A law voted in 2020 provides for the use of the word “steak” for vegetable protein products from this fall.
First setback for meat industries. The Council of State validated the request of an association which required the suspension of a decree prohibiting, from 1 er October, the use of the appellations “steak”, “lardon”, “Saucisse”, “Boulette” or “Carpaccio” for vegetable protein products.
The decision, consulted on Wednesday July 27 by the France-Presse agency, is a decision-making decision: the highest administrative court has not spoken on the merits of the case, but it recognizes the urgency of Recourse of the Proteins France association, at the origin of the request.
a stay of “auspicious” for the association
This association, which defends the manufacturers of vegetable proteins, had filed a request for interim measures, estimating, during the audience which was held in the previous Friday, that the entry into force of the decree at 1 Er October 2022 would not leave enough time to the players in the sector to reorganize their activity, at the risk of sowing confusion among consumers and losing market share.
The Directorate General for Competition, Consumption and the Repression of Frauds (DGCCRF), for its part, had challenged the urgency to be suspended, considering that the promulgation of the law in 2020 had left enough time industrialists to make their arrangements before the application decree of June 29.
The organization is delighted with this stay “auspicious”, but remains “cautious” pending a decision of the highest administrative jurisdiction on the merits, said the lawyer for the association, Guillaume Hannotin. “The Council of State has retained our means drawn from the impossibility for vegetable food to get out of the lexical field which approaches closely or far from meat,” he said.
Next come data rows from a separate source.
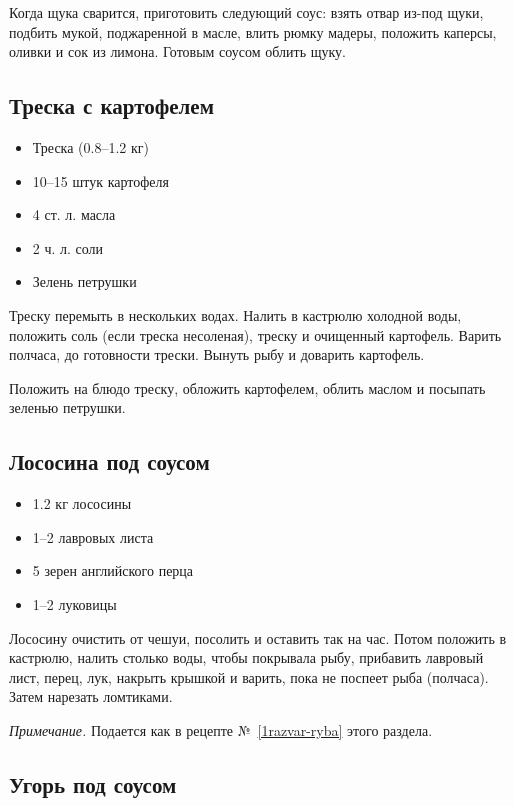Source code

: Когда щука сварится, приготовить следующий соус: взять отвар из-под щуки, подбить мукой, поджаренной в масле, влить рюмку мадеры, положить каперсы, оливки и сок из лимона. Готовым соусом облить щуку.

\subsection{Треска с картофелем}

\begin{itemize}
	\item Треска (0.8–1.2 кг) 
    \item 10–15 штук картофеля
    \item 4 ст. л. масла 
    \item 2 ч. л. соли 
    \item Зелень петрушки
\end{itemize}

Треску перемыть в нескольких водах. Налить в кастрюлю холодной воды, положить соль (если треска несоленая), треску и очищенный картофель. Варить полчаса, до готовности трески. Вынуть рыбу и доварить картофель.

Положить на блюдо треску, обложить картофелем, облить маслом и посыпать зеленью петрушки.

\subsection{Лососина под соусом}

\begin{itemize}
	\item 1.2 кг лососины 
    \item 1–2 лавровых листа
    \item 5 зерен английского перца 
    \item 1–2 луковицы
\end{itemize}

Лососину очистить от чешуи, посолить и оставить так на час. Потом положить в кастрюлю, налить столько воды, чтобы покрывала рыбу, прибавить лавровый лист, перец, лук, накрыть крышкой и варить, пока не поспеет рыба (полчаса). Затем нарезать ломтиками.

\emph{Примечание.} Подается как в рецепте №~\ref{1razvar-ryba} этого раздела.

\subsection{Угорь под соусом}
Besides, according to him, some appellations have originally not relation to meat, like “steak”, which means “slice” in English, or even “carpaccio”, named after the Italian painter who made the red prevail In his paintings, recalls the lawyer.
“We will have to call our bacon” small plant pink bits “?”
The plant protein sector has long hoped that France would make “reverse”, especially since the European Union, which authorizes this type of name, had expressed its disapproval in the face of the French decision.
In October 2020, the European Parliament had indeed rejected a large majority a text aimed at prohibiting the use of terms of animal origin for plant products – except for the names “yogurt”, “cream” or “Cheese” applied to animal milk products. With the publication of this decree at the end of June, France had become the only country in the European Union to go backwards this decision.
The DGCCRF had invited manufacturers of similarities to “develop their own terminology”, believing that the products concerned did not meet, despite the use, the criteria for being called “steak” or “nuggets”. “We will have to call our bacon” small plant pink bits “? It will be complicated”, had quipped Nicolas Schweitzer, founder of the French start-up La Vie, who underlined the paradox of this decree with the displayed ambition of the government to strengthen the plant protein sector.
Proteins France, for its part, denounced a “fragmentation of the market”, the products “legally manufactured or marketed in another Member State of the European Union or in Turkey” which can keep their name “Saucisse” or “Broocette” On French shelves.